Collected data
============================================================

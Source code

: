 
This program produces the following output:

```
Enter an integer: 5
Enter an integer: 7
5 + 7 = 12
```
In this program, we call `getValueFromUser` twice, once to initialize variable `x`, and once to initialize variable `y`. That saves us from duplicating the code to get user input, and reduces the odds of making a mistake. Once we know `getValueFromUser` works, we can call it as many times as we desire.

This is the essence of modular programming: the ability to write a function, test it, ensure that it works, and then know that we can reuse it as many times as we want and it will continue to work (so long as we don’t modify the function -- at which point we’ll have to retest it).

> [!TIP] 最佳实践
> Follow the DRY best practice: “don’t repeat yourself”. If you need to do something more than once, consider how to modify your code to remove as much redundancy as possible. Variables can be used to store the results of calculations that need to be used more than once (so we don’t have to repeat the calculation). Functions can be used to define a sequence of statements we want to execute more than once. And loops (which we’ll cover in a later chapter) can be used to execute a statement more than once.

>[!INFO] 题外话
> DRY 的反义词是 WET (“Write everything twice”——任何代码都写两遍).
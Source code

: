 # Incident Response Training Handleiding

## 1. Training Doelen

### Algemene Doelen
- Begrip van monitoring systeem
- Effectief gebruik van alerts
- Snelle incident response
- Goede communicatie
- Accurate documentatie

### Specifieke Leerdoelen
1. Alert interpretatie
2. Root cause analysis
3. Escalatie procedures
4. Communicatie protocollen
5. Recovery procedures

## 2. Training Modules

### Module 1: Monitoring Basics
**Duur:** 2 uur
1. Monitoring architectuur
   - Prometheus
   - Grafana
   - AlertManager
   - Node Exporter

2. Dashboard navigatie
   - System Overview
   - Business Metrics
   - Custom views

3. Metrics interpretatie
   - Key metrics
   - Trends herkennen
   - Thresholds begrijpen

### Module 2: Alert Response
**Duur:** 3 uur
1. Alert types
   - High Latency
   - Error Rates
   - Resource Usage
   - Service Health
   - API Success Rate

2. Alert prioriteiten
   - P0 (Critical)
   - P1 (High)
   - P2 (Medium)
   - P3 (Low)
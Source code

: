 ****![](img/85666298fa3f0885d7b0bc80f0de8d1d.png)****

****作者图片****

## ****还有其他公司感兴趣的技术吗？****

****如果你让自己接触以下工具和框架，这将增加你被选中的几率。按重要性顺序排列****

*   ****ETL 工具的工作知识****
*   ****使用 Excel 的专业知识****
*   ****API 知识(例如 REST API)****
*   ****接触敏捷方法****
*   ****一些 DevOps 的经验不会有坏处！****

============================================================

What is required
The stretch of entries above that starts with the line containing "1. Alert interpretatie" and goes on through the line containing "- Key metrics" is to be transcribed exactly, and no other line is to be transcribed.

Problem solution
1. Alert interpretatie
2. Root cause analysis
3. Escalatie procedures
4. Communicatie protocollen
5. Recovery procedures

## 2. Training Modules

### Module 1: Monitoring Basics
**Duur:** 2 uur
1. Monitoring architectuur
   - Prometheus
   - Grafana
   - AlertManager
   - Node Exporter

2. Dashboard navigatie
   - System Overview
   - Business Metrics
   - Custom views

3. Metrics interpretatie
   - Key metrics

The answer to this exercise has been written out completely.